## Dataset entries
####
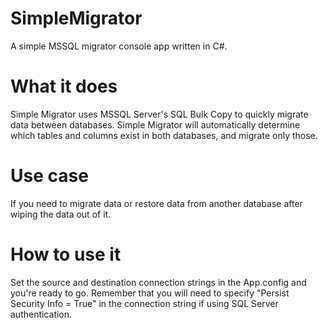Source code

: # SimpleMigrator
A simple MSSQL migrator console app written in C#.
 
# What it does
Simple Migrator uses MSSQL Server's SQL Bulk Copy to quickly migrate data between databases. Simple Migrator will automatically determine which tables and columns exist in both databases, and migrate only those.

# Use case
If you need to migrate data or restore data from another database after wiping the data out of it.

# How to use it
Set the source and destination connection strings in the App.config and you're ready to go. Remember that you will need to specify "Persist Security Info = True" in the connection string if using SQL Server authentication.
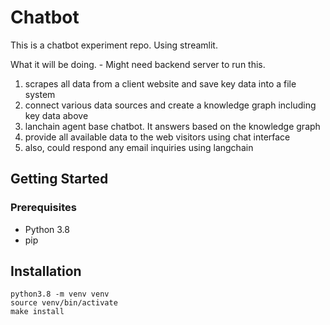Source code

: # Chatbot

This is a chatbot experiment repo. Using streamlit. 

What it will be doing. - Might need backend server to run this.
1. scrapes all data from a client website and save key data into a file system
2. connect various data sources and create a knowledge graph including key data above
3. lanchain agent base chatbot. It answers based on the knowledge graph
4. provide all available data to the web visitors using chat interface
5. also, could respond any email inquiries using langchain

## Getting Started

### Prerequisites

- Python 3.8
- pip

## Installation
    python3.8 -m venv venv
    source venv/bin/activate
    make install

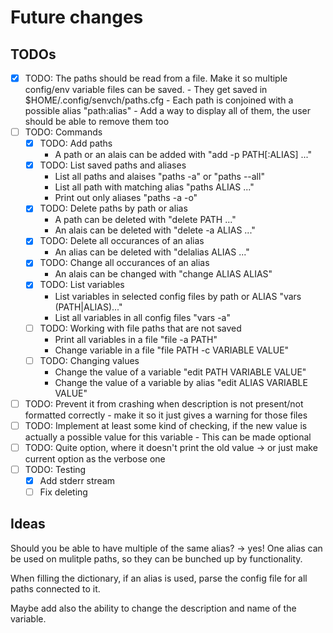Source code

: # Future changes

## TODOs

- [X] TODO: The paths should be read from a file. Make it so multiple config/env variable files can be saved.
          - They get saved in $HOME/.config/senvch/paths.cfg 
	  - Each path is conjoined with a possible alias "path:alias"
          - Add a way to display all of them, the user should be able to remove them too
- [ ] TODO: Commands
  - [X] TODO: Add paths
	- A path or an alais can be added with "add -p PATH[:ALIAS] ..."
  - [X] TODO: List saved paths and aliases
	- List all paths and alaises "paths -a" or "paths --all"
	- List all path with matching alias "paths ALIAS ..."
	- Print out only aliases "paths -a -o"
  - [X] TODO: Delete paths by path or alias
	- A path can be deleted with "delete PATH ..."
	- An alais can be deleted with "delete -a ALIAS ..."
  - [X] TODO: Delete all occurances of an alias
  	- An alias can be deleted with "delalias ALIAS ..."
  - [X] TODO: Change all occurances of an alias
	- An alais can be changed with "change ALIAS ALIAS"
  - [X] TODO: List variables
	- List variables in selected config files by path or ALIAS "vars (PATH|ALIAS)..."
	- List all variables in all config files "vars -a"
  - [ ] TODO: Working with file paths that are not saved
	- Print all variables in a file "file -a PATH"
	- Change variable in a file "file PATH -c VARIABLE VALUE"
  - [ ] TODO: Changing values
	- Change the value of a variable "edit PATH VARIABLE VALUE"
	- Change the value of a variable by alias "edit ALIAS VARIABLE VALUE"
- [ ] TODO: Prevent it from crashing when description is not present/not formatted correctly
      - make it so it just gives a warning for those files
- [ ] TODO: Implement at least some kind of checking, if the new value is actually a possible value for this variable
      - This can be made optional
- [ ] TODO: Quite option, where it doesn't print the old value -> or just make current option as the verbose one
- [ ] TODO: Testing
	- [X] Add stderr stream
	- [ ] Fix deleting
## Ideas

Should you be able to have multiple of the same alias? -> yes!
One alias can be used on mulitple paths, so they can be bunched up by functionality.

When filling the dictionary, if an alias is used, parse the config file for all paths connected to it.

Maybe add also the ability to change the description and name of the variable.
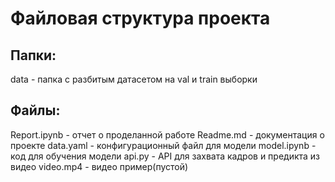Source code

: # Файловая структура проекта
## Папки: 
data - папка с разбитым датасетом на val и train выборки
## Файлы:
Report.ipynb - отчет о проделанной работе
Readme.md - документация о проекте
data.yaml - конфигурационный файл для модели
model.ipynb - код для обучения модели
api.py - API для захвата кадров и предикта из видео
video.mp4 - видео пример(пустой)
####
## EXERCISE
Each line of the data above must be reproduced as written. Skip the pictures.

## RESPONSE TO THE EXERCISE
Source code

: # SimpleMigrator
A simple MSSQL migrator console app written in C#.
 
# What it does
Simple Migrator uses MSSQL Server's SQL Bulk Copy to quickly migrate data between databases. Simple Migrator will automatically determine which tables and columns exist in both databases, and migrate only those.

# Use case
If you need to migrate data or restore data from another database after wiping the data out of it.

# How to use it
Set the source and destination connection strings in the App.config and you're ready to go. Remember that you will need to specify "Persist Security Info = True" in the connection string if using SQL Server authentication.
Source code

: # Chatbot

This is a chatbot experiment repo. Using streamlit. 

What it will be doing. - Might need backend server to run this.
1. scrapes all data from a client website and save key data into a file system
2. connect various data sources and create a knowledge graph including key data above
3. lanchain agent base chatbot. It answers based on the knowledge graph
4. provide all available data to the web visitors using chat interface
5. also, could respond any email inquiries using langchain

## Getting Started

### Prerequisites

- Python 3.8
- pip

## Installation
    python3.8 -m venv venv
    source venv/bin/activate
    make install

Source code

: # Future changes

## TODOs

- [X] TODO: The paths should be read from a file. Make it so multiple config/env variable files can be saved.
          - They get saved in $HOME/.config/senvch/paths.cfg 
	  - Each path is conjoined with a possible alias "path:alias"
          - Add a way to display all of them, the user should be able to remove them too
- [ ] TODO: Commands
  - [X] TODO: Add paths
	- A path or an alais can be added with "add -p PATH[:ALIAS] ..."
  - [X] TODO: List saved paths and aliases
	- List all paths and alaises "paths -a" or "paths --all"
	- List all path with matching alias "paths ALIAS ..."
	- Print out only aliases "paths -a -o"
  - [X] TODO: Delete paths by path or alias
	- A path can be deleted with "delete PATH ..."
	- An alais can be deleted with "delete -a ALIAS ..."
  - [X] TODO: Delete all occurances of an alias
  	- An alias can be deleted with "delalias ALIAS ..."
  - [X] TODO: Change all occurances of an alias
	- An alais can be changed with "change ALIAS ALIAS"
  - [X] TODO: List variables
	- List variables in selected config files by path or ALIAS "vars (PATH|ALIAS)..."
	- List all variables in all config files "vars -a"
  - [ ] TODO: Working with file paths that are not saved
	- Print all variables in a file "file -a PATH"
	- Change variable in a file "file PATH -c VARIABLE VALUE"
  - [ ] TODO: Changing values
	- Change the value of a variable "edit PATH VARIABLE VALUE"
	- Change the value of a variable by alias "edit ALIAS VARIABLE VALUE"
- [ ] TODO: Prevent it from crashing when description is not present/not formatted correctly
      - make it so it just gives a warning for those files
- [ ] TODO: Implement at least some kind of checking, if the new value is actually a possible value for this variable
      - This can be made optional
- [ ] TODO: Quite option, where it doesn't print the old value -> or just make current option as the verbose one
- [ ] TODO: Testing
	- [X] Add stderr stream
	- [ ] Fix deleting
## Ideas

Should you be able to have multiple of the same alias? -> yes!
One alias can be used on mulitple paths, so they can be bunched up by functionality.

When filling the dictionary, if an alias is used, parse the config file for all paths connected to it.

Maybe add also the ability to change the description and name of the variable.
Source code

: # Файловая структура проекта
## Папки: 
data - папка с разбитым датасетом на val и train выборки
## Файлы:
Report.ipynb - отчет о проделанной работе
Readme.md - документация о проекте
data.yaml - конфигурационный файл для модели
model.ipynb - код для обучения модели
api.py - API для захвата кадров и предикта из видео
video.mp4 - видео пример(пустой)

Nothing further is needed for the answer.